Now that I have given this introduction I will let my mom take over...

(Nancy's story)
I went to Andrea's blog and read the "beginning" link of Caroline's story until the mention of the word "Jericho". Immediately the number 7 came to my mind. I knew that Joshua marched around the city of Jericho 7 times...once a day until the 7th day. Things began to come together in my mind regarding these last 7 years with Caroline. We have often referred to Caroline's healing as our "promised land" or our "Jericho". It occurred to me that we have been preparing and praying 7 years. We are in the 7th year of this journey with Caroline...marching around it so to speak. God commanded Joshua and the Israelites to act differently on the 7th day...they were to circle Jericho 7 times on the 7th day. I thought it was pretty interesting that God has challenged Andrea to write about these last 7 years right now. In a sense, we are doing the same thing. During this 7th year...Andrea is writing or circling all 7 years again by writing them down. Could it be that what we are living out is comparable to a modern-day Joshua and the walls of Jericho event?
As pieces came together, the connection of it all was suddenly overwhelmingly real. It wasn't a hope, a wish, a wonder, but a "yes" in my spirit. I had cried and wailed in the past 6 years many times like this from sorrow, sadness, and desperation for Caroline to be healed. The crying and wailing was the exact same this time except I was filled to overflowing with joy, amazement, and a deep sense of confirmation. I KNEW in my spirit. I was compelled to agree with the Holy Spirit's revelation that this was going to come to pass soon.

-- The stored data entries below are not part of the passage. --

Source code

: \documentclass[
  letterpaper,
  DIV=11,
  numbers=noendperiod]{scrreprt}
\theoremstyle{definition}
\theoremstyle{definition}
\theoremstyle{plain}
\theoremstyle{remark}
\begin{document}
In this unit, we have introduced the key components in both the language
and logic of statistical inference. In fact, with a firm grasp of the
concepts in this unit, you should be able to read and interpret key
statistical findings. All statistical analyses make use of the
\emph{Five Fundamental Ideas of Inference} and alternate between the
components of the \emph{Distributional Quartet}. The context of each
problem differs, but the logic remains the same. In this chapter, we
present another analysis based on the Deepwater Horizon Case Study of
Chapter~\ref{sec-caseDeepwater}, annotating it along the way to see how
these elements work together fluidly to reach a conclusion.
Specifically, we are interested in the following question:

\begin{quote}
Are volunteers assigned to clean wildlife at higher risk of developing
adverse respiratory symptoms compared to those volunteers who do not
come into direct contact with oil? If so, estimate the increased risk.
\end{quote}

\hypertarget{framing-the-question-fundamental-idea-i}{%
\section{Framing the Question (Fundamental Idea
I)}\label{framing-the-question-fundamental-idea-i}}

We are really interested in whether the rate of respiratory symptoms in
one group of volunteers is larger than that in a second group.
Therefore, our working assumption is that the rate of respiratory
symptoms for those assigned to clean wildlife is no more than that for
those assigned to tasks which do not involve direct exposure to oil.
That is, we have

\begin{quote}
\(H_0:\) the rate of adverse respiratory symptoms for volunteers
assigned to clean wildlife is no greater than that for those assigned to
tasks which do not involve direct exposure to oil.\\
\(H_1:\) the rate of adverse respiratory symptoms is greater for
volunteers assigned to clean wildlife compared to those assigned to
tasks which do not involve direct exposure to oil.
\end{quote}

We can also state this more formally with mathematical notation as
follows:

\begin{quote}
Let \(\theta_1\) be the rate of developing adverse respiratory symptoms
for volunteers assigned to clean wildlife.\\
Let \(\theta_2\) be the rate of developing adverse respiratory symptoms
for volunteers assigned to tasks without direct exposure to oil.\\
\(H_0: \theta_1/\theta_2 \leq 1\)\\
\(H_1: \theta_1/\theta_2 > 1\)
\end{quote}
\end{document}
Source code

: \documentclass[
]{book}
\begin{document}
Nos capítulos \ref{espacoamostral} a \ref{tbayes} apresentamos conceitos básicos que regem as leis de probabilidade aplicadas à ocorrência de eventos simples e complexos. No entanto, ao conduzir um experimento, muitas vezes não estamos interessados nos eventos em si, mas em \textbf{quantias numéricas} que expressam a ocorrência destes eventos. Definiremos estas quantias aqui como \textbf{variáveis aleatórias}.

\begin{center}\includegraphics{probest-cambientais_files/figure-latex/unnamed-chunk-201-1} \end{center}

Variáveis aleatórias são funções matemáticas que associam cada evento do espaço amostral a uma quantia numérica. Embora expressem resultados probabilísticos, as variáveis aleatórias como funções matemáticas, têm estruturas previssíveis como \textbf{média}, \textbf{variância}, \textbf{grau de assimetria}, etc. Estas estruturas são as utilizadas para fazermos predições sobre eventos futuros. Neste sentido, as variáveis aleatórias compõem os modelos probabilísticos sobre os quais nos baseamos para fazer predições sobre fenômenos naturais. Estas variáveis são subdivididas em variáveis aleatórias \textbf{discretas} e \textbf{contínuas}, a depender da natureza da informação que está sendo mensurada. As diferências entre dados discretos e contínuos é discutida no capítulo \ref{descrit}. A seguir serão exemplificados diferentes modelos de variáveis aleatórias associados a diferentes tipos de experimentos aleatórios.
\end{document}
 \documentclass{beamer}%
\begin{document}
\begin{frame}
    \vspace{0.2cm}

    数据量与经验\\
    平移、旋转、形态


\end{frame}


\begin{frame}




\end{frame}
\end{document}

The only words that I could form on my lips between tears and shouts of praise was "I know, I know"!
I no longer hope, I KNOW!!


It's back to me now...
I hope you all are encouraged by this fresh word. I have been ecstatic and overwhelmed. Since mom shared this with me, God has brought several events back to my mind where He has used people to speak the number 7 to me. Whenever these sweet people would say to me, "When I pray for Caroline I keep getting a sense of the number 7" I would get really angry. I didn't want to hear that. Our original prophecy from Melissa was that she would begin to do what others kids were doing around the age of 5 or so. I took the age of 5 and ran with it. I tried to hold God to a certain date. Could it be that He is revealing more of His plan to us...what will this year bring??

1 comment:

Tess said...

I Love it!!!!!!!!!! I get so pumped!!! Thank you for including us to be witnesses of all that God is doing!!! Man, He's SO GOOD, AMEN! Love you!